As I look back on my twenty-three old soul, I give myself lots of grace. It was a soul burdened with grief, reeking with anger against God, and spiritually sick with rebellious feelings. But you didn’t hear that in the article, did you? Well, of course not. It could not be spoken; I would not have spoken it. It would not have been printed. I did not speak it to anyone. I was too ashamed of my feelings, too afraid of judgment by others, and too sick to truly know myself.
I was too much of the hero…playing the hero…to speak such things. I knew what I thought others expected of me, and what I expected from myself. I was supposed to be the hero. It had been my role for some time, and I did not know what to do with my feelings of anger and grief other than feel guilty about them. So, I stuffed them, put on my “theological” face and wrote two relatively detached articles about providence and human life.
I still substantially agree with the articles. I have a high view of sovereignty and trust is a way to healing. I don’t like the distinction between miracle and providence so much anymore, but would rather speak of God’s constant activity. 1 Corinthians 10:13 does not provide the comfort that it once did (or seemingly did in this article)–not sure what is going on with that (it does not “ring” true in my experience). I do believe that God is in control; and he lovingly rules his world for the sake of his people and his creation. While the idea of “divine compliment” seems appropriate, I don’t think of it so much as a “compliment” anymore. Perhaps it is a means by which God garners witnesses in his world to his love, grace and care, but “compliment” is not a healthy word for me now.

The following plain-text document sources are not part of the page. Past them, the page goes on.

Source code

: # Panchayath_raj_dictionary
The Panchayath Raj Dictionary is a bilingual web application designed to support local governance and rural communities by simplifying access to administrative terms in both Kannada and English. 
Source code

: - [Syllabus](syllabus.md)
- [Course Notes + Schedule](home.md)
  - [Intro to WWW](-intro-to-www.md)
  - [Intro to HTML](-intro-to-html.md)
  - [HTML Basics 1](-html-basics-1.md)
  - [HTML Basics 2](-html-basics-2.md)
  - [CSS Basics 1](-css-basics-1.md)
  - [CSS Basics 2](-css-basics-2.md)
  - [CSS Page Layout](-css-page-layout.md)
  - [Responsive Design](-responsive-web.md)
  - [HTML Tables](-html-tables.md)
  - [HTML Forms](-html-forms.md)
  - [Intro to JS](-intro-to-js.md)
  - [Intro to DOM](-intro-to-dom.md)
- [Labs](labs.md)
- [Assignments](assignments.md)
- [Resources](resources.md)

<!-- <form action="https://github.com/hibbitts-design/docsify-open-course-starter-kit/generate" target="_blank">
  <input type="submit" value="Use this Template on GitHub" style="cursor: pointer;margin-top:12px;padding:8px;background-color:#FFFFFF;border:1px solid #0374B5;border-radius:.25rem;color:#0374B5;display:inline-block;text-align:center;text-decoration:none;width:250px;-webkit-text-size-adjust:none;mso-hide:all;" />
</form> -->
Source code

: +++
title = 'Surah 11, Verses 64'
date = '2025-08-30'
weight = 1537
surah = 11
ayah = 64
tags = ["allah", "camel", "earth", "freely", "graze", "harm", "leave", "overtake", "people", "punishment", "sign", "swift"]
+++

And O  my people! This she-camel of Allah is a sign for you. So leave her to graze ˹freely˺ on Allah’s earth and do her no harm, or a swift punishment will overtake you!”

The articles leave the impression that I have won. I have overcome. I trust. And everything has settled down. But that is far from the truth. My life was a mess at that moment. I was pursuing my Ph.D. at Westminster, living alone in a one-room studio in Ambler, PA, and making some terrible personal choices. Those choices were the outworkings of my anger and rebellion. Even now shame and guilt surge forward when I think about it even though I know those moments are long forgiven and erased from the heart of God.
What the articles lack–and what I lacked in my life at that time–was a deep sense of lament. I had not learned to lament. I did not know what faithful lament was. I did not know I could be angry with God, even complain and question and doubt, and yet at the same time remain faithful and beloved. I did not learn that (as much as I could “learn” it then) till the summer of 1981 when a friend turned my attention to the Psalms and then Job.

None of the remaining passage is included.